First we took an inventory of all the data we have gathered and compiled a spreadsheet. Applying a close interpretation approach, we typologized post content which allows us to speculate preliminary ideas about the categories of data we have relative to the types of social media practices (e.g. one-off vs. sustained engagement; explanatory vs. descriptive; advocacy vs. informational) that we have engaged with in the pilot period. We also typologized the responses we received through @mention on Twitter into finer categories such as: shoutout, inquiry, suggestion, support, criticism, accolade, discussion. Next, we applied distant analysis to the categories of data that we have established from the previous exercise. To articulate underlying quantitative patterns in our data, we used a combination visualization and mapping tools such as Tableau Public, ArcGIS Online while repurposing charts in Sumall and Facebook.
Data and analytics can be seductive. They can lead us down rabbit holes and unproductive paths. To stay focused, I established the following six analytic principles:
1. Data is never the whole picture. Interactions over social media are rich in meaning and they could be interpreted differently depending on the individual or organization’s perspective.
2. Be suspicious of numbers and what graphs can tell us. The design of charts and graphs can be driven by interests and ideologies of the creator. Always consider how the numbers and data are expressed when drawing conclusions from quantitative information.

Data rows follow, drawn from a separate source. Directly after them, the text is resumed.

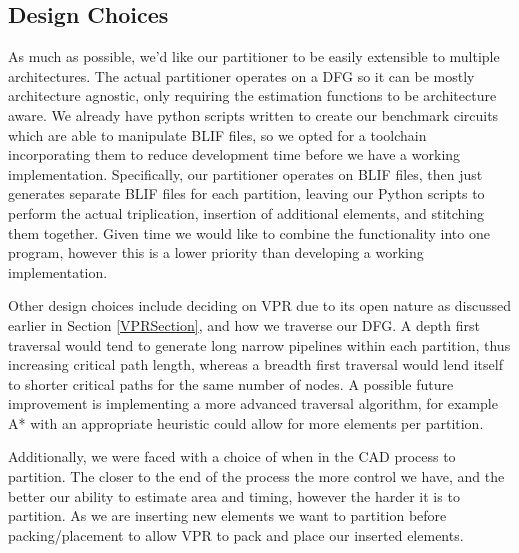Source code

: \documentclass[12pt,drafta4paper,oneside]{memoir} %
\begin{document}
\subsection{Design Choices}
As much as possible, we'd like our partitioner to be easily extensible to multiple architectures. The actual partitioner operates on a \ac{DFG} so it can be mostly architecture agnostic, only requiring the estimation functions to be architecture aware.
We already have python scripts written to create our benchmark circuits which are able to manipulate \ac{BLIF} files, so we opted for a toolchain incorporating them to reduce development time before we have a working implementation. Specifically, our partitioner operates on \ac{BLIF} files, then just generates separate \ac{BLIF} files for each partition, leaving our Python scripts to perform the actual triplication, insertion of additional elements, and stitching them together. Given time we would like to combine the functionality into one program, however this is a lower priority than developing a working implementation.

Other design choices include deciding on \ac{VPR} due to its open nature as discussed earlier in Section \ref{VPRSection}, and how we traverse our \ac{DFG}. A depth first traversal would tend to generate long narrow pipelines within each partition, thus increasing critical path length, whereas a breadth first traversal would lend itself to shorter critical paths for the same number of nodes. A possible future improvement is implementing a more advanced traversal algorithm, for example A* with an appropriate heuristic could allow for more elements per partition.

Additionally, we were faced with a choice of when in the \ac{CAD} process to partition. The closer to the end of the process the more control we have, and the better our ability to estimate area and timing, however the harder it is to partition. As we are inserting new elements we want to partition before packing/placement to allow \ac{VPR} to pack and place our inserted elements.
\end{document}
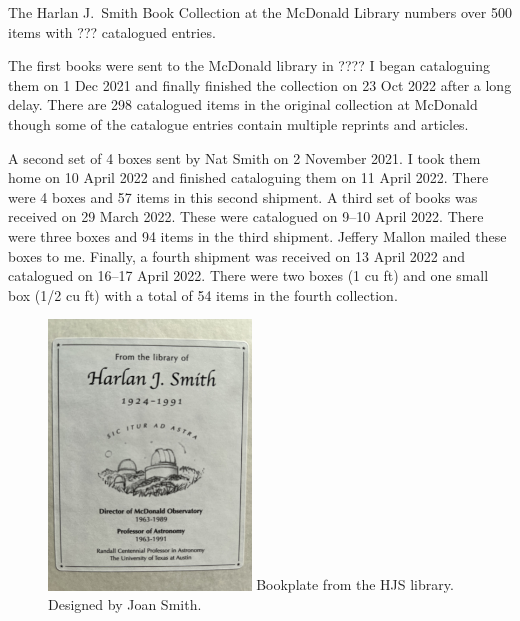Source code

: 

The Harlan J.~Smith Book Collection at the McDonald Library
numbers over 500 items with ??? catalogued entries.

The first books were sent to the McDonald library in ????  I began
cataloguing them on 1 Dec 2021 and finally finished the collection on
23 Oct 2022 after a long delay. There are 298 catalogued items in the
original collection at McDonald though some of the catalogue entries
contain multiple reprints and articles.

A second set of 4 boxes sent by Nat Smith on 2 November 2021.  I took
them home on 10 April 2022 and finished cataloguing them on 11 April
2022. There were 4 boxes and 57 items in this second shipment. A third
set of books was received on 29 March 2022. These were catalogued on
9--10 April 2022. There were three boxes and 94 items in the third
shipment. Jeffery Mallon mailed these boxes to me. Finally, a fourth
shipment was received on 13 April 2022 and catalogued on 16--17 April
2022. There were two boxes (1 cu ft) and one small box (1/2 cu ft)
with a total of 54 items in the fourth collection.

\begin{figure}
  \centering
  \includegraphics[width=0.48\textwidth]{hjs_bookplate_small.png}
  Bookplate from the HJS library. Designed by Joan Smith.
  \label{fig:bookplate}
\end{figure}

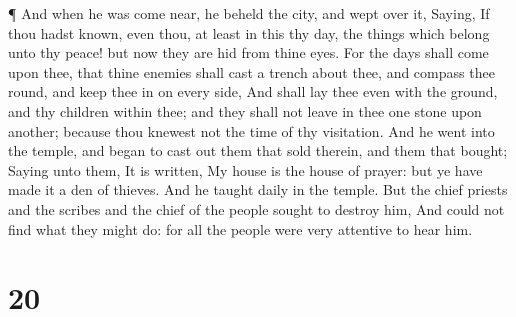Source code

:  ¶ And when he was come near, he beheld the city, and wept
over it,  Saying, If thou hadst known, even thou, at least
in this thy day, the things which belong unto thy peace! but now they
are hid from thine eyes.  For the days shall come upon
thee, that thine enemies shall cast a trench about thee, and compass
thee round, and keep thee in on every side,  And shall lay
thee even with the ground, and thy children within thee; and they shall
not leave in thee one stone upon another; because thou knewest not the
time of thy visitation.  And he went into the temple, and
began to cast out them that sold therein, and them that bought;
 Saying unto them, It is written, My house is the house of
prayer: but ye have made it a den of thieves.  And he
taught daily in the temple. But the chief priests and the scribes and
the chief of the people sought to destroy him,  And could
not find what they might do: for all the people were very attentive to
hear him.

\hypertarget{section-19}{%
\section{20}\label{section-19}}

3. Think about the scope of assessment. Are you measuring the impact of a particular social media campaign or an ongoing, sustained social media practice? The answer should determine the design of the assessment. A campaign assessment design might include combinations of metrics, based on the desired outcomes of the activity and characteristics such as community size, engagement levels, and responsiveness.
4. More is not always better. Approaching the qualitative impact of interactions over social media takes creative thinking that links public agency’s objectives and indicators.
5. Contextualize expressions of quantitative data with a clear picture of the research question and a narrative about the source of data and method of collection and analysis.
6. Take a cross-metrics approach whenever appropriate. Sometimes the impact of social media engagement can be better measured by observations of engagements over physical, analog, and other digital communication platforms. For instance, one of the best ways of measuring the effectiveness of a digital (social) media information campaign is to see how many/little phone calls we get, or the number of attendants at a live cultural events.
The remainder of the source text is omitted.